Most notable is the rise of Amaru, executive chef Clinton McIver’s clever-as-ever Armadale fine diner, from two hats to three, while for companion wine bar Auterra, it was a hat lost.
“Amaru has really hit its stride this year,” says Ellen Fraser, who along with Emma Breheny edited the 2024 Guide.
“Not only is head chef Cam Tay-Yap producing some of the most intricate and innovative dishes in Australia, the room is a subtle stunner, and there’s synergy between the kitchen, front-of-house and bar program that’s a real thing of beauty. Amaru was always spectacular. Now it’s seamless, too.”
The Chris Lucas stable has also felt significant fluctuations, with his 80 Collins flagship Society and Flinders Lane steakhouse Grill Americano dropping from two hats to one, while the Chef’s Table at Kisume – an intimate omakase experience tucked above the street-level dining room – upped its game, going from one hat to two.
Two of the city’s most grandiose recent openings – Reine & La Rue, in the old Melbourne Stock Exchange, and South Yarra’s Yugen Omakase – made suitably grand debuts in the Guide, with two hats apiece. But their respective sibling restaurants took a tumble this year, with Nomad losing its hat and Yugen Dining dipping from two to one.
“This was a year when the cost of dining out came up time and time again in conversation,” says Breheny. “Restaurants charging prices at the upper end of Melbourne’s average have to be able to provide truly sensational experiences for diners to see value.”
Other high-profile restaurants to take a hit on Monday night include French brasserie Entrecote, Indian fine diner Enter Via Laundry and Rosetta at Crown Casino, all out of the one-hat cohort.
Vue de Monde, closed since July for a $3-million renovation, was a notable omission from the list of hats. The restaurant led by chef Hugh Allen went into the Guide unscored, therefore bowing out from the exclusive three-hat club.

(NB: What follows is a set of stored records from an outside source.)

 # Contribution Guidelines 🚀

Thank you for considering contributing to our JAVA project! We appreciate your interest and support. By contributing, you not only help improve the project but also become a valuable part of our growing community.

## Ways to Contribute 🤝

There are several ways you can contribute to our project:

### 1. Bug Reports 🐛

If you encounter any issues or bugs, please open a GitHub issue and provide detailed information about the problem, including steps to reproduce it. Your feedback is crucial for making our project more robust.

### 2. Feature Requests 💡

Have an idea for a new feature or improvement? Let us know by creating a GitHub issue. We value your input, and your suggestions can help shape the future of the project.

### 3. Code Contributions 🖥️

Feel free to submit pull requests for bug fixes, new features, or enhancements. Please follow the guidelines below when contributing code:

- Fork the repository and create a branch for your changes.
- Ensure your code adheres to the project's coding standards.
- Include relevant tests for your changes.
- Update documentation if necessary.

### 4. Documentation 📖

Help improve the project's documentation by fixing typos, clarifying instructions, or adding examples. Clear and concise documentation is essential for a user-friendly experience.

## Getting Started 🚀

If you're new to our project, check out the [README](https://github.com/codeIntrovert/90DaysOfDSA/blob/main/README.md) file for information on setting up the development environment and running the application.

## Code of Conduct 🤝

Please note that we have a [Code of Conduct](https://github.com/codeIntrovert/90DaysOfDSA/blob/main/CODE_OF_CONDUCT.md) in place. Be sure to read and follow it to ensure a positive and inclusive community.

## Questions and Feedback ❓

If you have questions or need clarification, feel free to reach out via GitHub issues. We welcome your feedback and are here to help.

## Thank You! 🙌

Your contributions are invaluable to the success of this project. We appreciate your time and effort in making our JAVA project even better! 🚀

“Our reviewing panel concluded that we couldn’t fairly score a restaurant that was undergoing such a significant overhaul as the Guide went to print,” says Fraser. “Removing it entirely didn’t feel right either, given its significance among Melbourne restaurants, so we included an unscored review.”
Chef changeovers coincided with a drop in the number of hats at several venues across town. Aru fell from two to one in the wake of founding chef Khanh Nguyen’s departure, while Public Wine Shop and Poodle Bar & Bistro both lost hats as well as chefs.

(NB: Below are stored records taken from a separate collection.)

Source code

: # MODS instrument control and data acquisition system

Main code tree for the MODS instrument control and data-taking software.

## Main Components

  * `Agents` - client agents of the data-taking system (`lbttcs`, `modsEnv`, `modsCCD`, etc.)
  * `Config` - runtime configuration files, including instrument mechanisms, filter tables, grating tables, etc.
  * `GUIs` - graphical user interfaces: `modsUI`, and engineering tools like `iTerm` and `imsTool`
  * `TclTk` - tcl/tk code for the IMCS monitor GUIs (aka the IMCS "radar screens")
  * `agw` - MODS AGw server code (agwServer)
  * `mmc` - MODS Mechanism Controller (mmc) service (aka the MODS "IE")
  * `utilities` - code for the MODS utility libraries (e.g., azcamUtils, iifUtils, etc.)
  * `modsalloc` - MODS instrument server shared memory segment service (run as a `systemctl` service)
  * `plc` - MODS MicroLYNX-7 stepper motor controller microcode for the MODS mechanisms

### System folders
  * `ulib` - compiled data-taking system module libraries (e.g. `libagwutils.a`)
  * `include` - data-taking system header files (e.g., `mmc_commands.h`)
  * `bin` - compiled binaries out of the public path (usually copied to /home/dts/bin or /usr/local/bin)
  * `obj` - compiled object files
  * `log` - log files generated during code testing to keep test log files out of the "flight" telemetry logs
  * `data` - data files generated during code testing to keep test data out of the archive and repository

“After a difficult few years, some chefs this year spread their wings, moving to new roles, new towns or even new states,” Breheny says. “It can take a while for a venue to find its footing or identity after a departure.”
Overall, though, the 2024 Guide includes more hats than last year: 149 in total, up from 131. That’s partly due to the Guide expanding to 324 full reviews, but also the Guide’s editors looking a little harder at hats.

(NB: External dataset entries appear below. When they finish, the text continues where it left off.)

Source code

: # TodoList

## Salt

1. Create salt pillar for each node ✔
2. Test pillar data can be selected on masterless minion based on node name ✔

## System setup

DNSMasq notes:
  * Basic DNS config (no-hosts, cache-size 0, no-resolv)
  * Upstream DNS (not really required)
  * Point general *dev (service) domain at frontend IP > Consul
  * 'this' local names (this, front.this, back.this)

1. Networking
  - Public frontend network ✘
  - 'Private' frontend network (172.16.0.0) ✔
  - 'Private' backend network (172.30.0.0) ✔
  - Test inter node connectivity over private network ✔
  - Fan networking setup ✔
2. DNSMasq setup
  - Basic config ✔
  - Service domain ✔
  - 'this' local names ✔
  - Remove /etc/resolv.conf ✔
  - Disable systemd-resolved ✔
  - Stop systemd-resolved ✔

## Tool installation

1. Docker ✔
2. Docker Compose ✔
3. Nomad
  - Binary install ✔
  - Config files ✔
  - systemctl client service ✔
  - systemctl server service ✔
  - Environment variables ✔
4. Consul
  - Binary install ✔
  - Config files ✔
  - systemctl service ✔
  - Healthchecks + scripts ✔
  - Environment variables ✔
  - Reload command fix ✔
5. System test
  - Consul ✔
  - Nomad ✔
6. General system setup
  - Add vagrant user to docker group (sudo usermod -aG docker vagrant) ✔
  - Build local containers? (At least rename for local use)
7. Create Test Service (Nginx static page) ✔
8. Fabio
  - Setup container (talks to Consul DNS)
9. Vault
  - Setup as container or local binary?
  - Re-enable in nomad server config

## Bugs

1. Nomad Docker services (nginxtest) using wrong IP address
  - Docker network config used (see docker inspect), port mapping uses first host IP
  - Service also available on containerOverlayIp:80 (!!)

“The way people eat has changed,” says Breheny. “They’re more likely to eat at more casual places more often, and they may not necessarily want a silver service experience. The way we score has not changed, but our view of what constitutes a hatted restaurant has broadened to one that truly reflects dining out today.”
This year’s Guide includes 100 venues making their debut, spanning brand-new hotspots, decades-old institutions, and other discoveries in all pockets of the city.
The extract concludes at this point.